New Delhi: Defence Minister Rajnath Singh launched a scathing attack on the Congress-led United Progressive Alliance (UPA) government for its handling of India-Pakistan relations post the 26/11 Mumbai terror attacks and for what he described as a strategic misstep in the 2009 Sharm-el-Sheikh (Egypt) agreement.
Addressing the Lok Sabha Monday, Singh said, “In 2009, the government back then made a mistake in the Sharm-el-Sheikh agreement.”
He was referring to the joint statement issued July 16, 2009, after a meeting between then Prime Minister Manmohan Singh and Pakistan’s Prime Minister Syed Yusuf Raza Gilani during the NAM Summit held in Sharm el-Sheikh.
Defence Minister Rajnath Singh opened the Operation Sindoor discussion in the Lok Sabha.
Singh remarked that the agreement diluted India’s firm stance on cross-border terrorism. “This diluted the terms set that Pakistan will not be allowed to use its land for terrorism,” the Defence Minister stated, contrasting it with the hardline approach adopted by the previous BJP-led NDA government under Prime Minister Atal Bihari Vajpayee.
Singh said Vajpayee had made it unequivocally clear that any dialogue with Pakistan would be contingent upon a commitment to end terror originating from its soil.
Singh didn’t hold back in calling out what he described as the UPA’s failure to capitalise on international momentum after the 26/11 attacks. He accused the Congress government of weakening “India’s strategic positioning” by failing to deliver a strong response to the terror strike in Mumbai that claimed over 170 lives.
Quoting from former President and UPA’s External Affairs Minister Pranab Mukherjee’s memoir, ‘The Coalition Years’, Singh recounted: “Pranab Mukherjee has written in his book ‘The Coalition Years’ that when the Mumbai attacks happened, India had evidence that the terrorists came from Karachi port. No one in the world believed the excuse of Pakistan’s ‘non-state actors’. He has written, and I quote – ‘Amid heated debates within the Cabinet, there was a demand for military intervention which I rejected’.”
The Defence Minister further cited an incident recorded by a senior Indian Foreign Service officer in which a high-level meeting took place immediately after the Mumbai attacks.
According to Singh, Foreign Secretary Shivshankar Menon had proposed a cruise missile strike on the Lashkar-e-Toiba headquarters in Muridke, Pakistan.

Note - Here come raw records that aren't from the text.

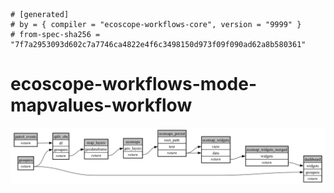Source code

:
 ```
# [generated]
# by = { compiler = "ecoscope-workflows-core", version = "9999" }
# from-spec-sha256 = "7f7a2953093d602c7a7746ca4822e4f6c3498150d973f09f090ad62a8b580361"

```
# ecoscope-workflows-mode-mapvalues-workflow

![](graph.png)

Singh narrated: “Hearing this, Mukherjee took off his glasses, cleaned them, and thanked all the officers before concluding the meeting.”
Rajnath Singh argued that such indecision and restraint sent the wrong message to Pakistan. He compared the UPA’s approach to the NDA government’s more aggressive retaliation post the Uri and Pulwama terror attacks, saying: “I believe that if the government back then had taken decisive and tough steps like the 2016 (surgical strike) and 2019 (air strike), Pakistan’s strategic calculus could have been altered. A powerful and decisive action could have proven to be a significant disincentive for Pakistan and its army-sponsored terrorist organisations.”
He also slammed the global diplomatic fallout of the UPA’s response, noting the lack of strong international condemnation after 26/11.
“Just take a look at the documents of the BRICS summit held after that incident; there is no mention of the Mumbai terrorist attacks anywhere,” Singh said, implying a missed opportunity to isolate Pakistan on the world stage.